Sometimes you just feel an instant affinity with a new place as soon as you arrive. It was like that for us in Taipei.
It is a huge city, both ultra-modern and very traditional at the same time. The people are so welcoming, helpful and friendly, it’s difficult not to feel at home here. Everywhere is clean, everything works. The food is sublime and so cheap – it must be really hard to eat badly in Taipei, even if on a tight budget.
We stayed in a hotel close to Taipei Main Station, 35 mins by high speed train from Tayouan airport. It is Taiwan’s major transport hub not just for the city but the whole country.
Trains are a great way of reaching other parts of the country. The system is well used and we found it necessary to book a few weeks in advance, at least for Hualien. Easy to book online and pick up the tickets at the station – beats flying any day! The MRT is the most amazing city transport system. Better than any other city we have visited (except perhaps Tokyo?)
We originally planned to pack a lot in to our four days but hadn’t taken into account the intense heat of high summer. It was Early July and as temperatures were hitting the high thirties, we decided to reassess our plans and felt that less, not more, would at least be more comfortable even if we didn’t get to see all we wanted.
To deal with temperatures we tended head out in the mornings and evenings, whizz around on the MRT wherever possible (the air conditioning in the carriages was a very welcome respite from the heat!). We also used a few buses for the places where the MRT didn’t reach which were surprisingly easy to navigate.
We know we missed a lot of key sights in our brief time in Taipei but regard this as an excellent reason to return when its cooler!
Here are a few of the places we did manage to get around:
Chiang Kai-shek Memorial Hall
Surely one of Taipei’s most impressive sights. Completed in the 1980s as a shrine to the General who effectively created modern Taiwan after leading the Kuomintang to defeat against Mao’s victorious communists and escaping to the island then named Formosa.
The hall is situated to one side of the huge Liberty Square” and is said to resemble the Temple of Heaven in Beijing.
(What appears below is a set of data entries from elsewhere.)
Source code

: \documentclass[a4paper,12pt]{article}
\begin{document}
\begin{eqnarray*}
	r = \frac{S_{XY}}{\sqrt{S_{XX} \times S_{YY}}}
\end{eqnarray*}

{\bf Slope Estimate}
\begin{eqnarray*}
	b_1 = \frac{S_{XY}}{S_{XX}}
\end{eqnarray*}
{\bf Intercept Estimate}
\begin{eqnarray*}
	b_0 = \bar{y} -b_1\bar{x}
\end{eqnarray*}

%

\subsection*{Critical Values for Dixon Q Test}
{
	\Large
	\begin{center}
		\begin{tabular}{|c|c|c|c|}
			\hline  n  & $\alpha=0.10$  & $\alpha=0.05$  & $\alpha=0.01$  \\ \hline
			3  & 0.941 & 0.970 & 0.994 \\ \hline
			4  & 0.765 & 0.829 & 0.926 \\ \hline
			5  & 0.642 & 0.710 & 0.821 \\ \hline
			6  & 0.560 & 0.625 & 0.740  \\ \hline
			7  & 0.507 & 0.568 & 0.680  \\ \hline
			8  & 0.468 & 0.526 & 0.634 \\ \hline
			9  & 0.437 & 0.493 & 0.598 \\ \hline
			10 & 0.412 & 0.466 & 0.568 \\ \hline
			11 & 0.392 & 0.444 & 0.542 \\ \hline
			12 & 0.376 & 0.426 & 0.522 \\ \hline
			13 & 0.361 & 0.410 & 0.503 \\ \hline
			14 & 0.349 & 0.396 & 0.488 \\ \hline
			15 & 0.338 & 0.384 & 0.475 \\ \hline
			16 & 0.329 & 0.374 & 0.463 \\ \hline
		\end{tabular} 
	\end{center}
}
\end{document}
Facing the Memorial Hall, are the blue arches of massive and imposing main gate. Completing the square, on the opposing sides are the huge National Theatre and National Concert Halls.
We visited on a Saturday when the square was buzzing with groups of people, young and old, taking part in a variety of activities. The older people practicing their Tai Chi, the young men rehearsing their ceremonial drumming. There were even a few break-dancers.
Best of all though was the large group of girls in green uniforms practising their rifle drills to a very eclectic soundtrack – including, somewhat bizarrely, the theme tune to “The A Team”. One poor girl dropped her rifle and had it immediately removed by the instructor and then had to complete the rest of the drill with an imaginary rifle! She seemed completely unfazed though.
After watching the girls and their rifle drill for some time, we climbed the 89 granite stairs to the Memorial Hall itself. Although it seems like a mausoleum, Chiang Kai Shek is not actually buried here. Instead it contains a giant bronze statue of the seated General. It is very imposing.
Inscribed on the wall behind his statue apparently are the three elements of Chiang’s political thought, adapted from the renowned teacher, philosopher and doctor, Sun Yat-sen’s “The Three Principles of the People”:
By coincidence we arrived at the changing of the guard ceremony. Very smart soldiers, with gleaming steel helmets and razor-sharp bayonets, were parading up and down in front of the statue demonstrating some pretty sharp moves!
The hall was very crowded with Chinese and Taiwanese tourists who clearly knew the right time to arrive. They also probably knew about the exhibition halls and art galleries on the ground floor below the hall that we completely missed, probably due to us being completely overawed by our surroundings. oops!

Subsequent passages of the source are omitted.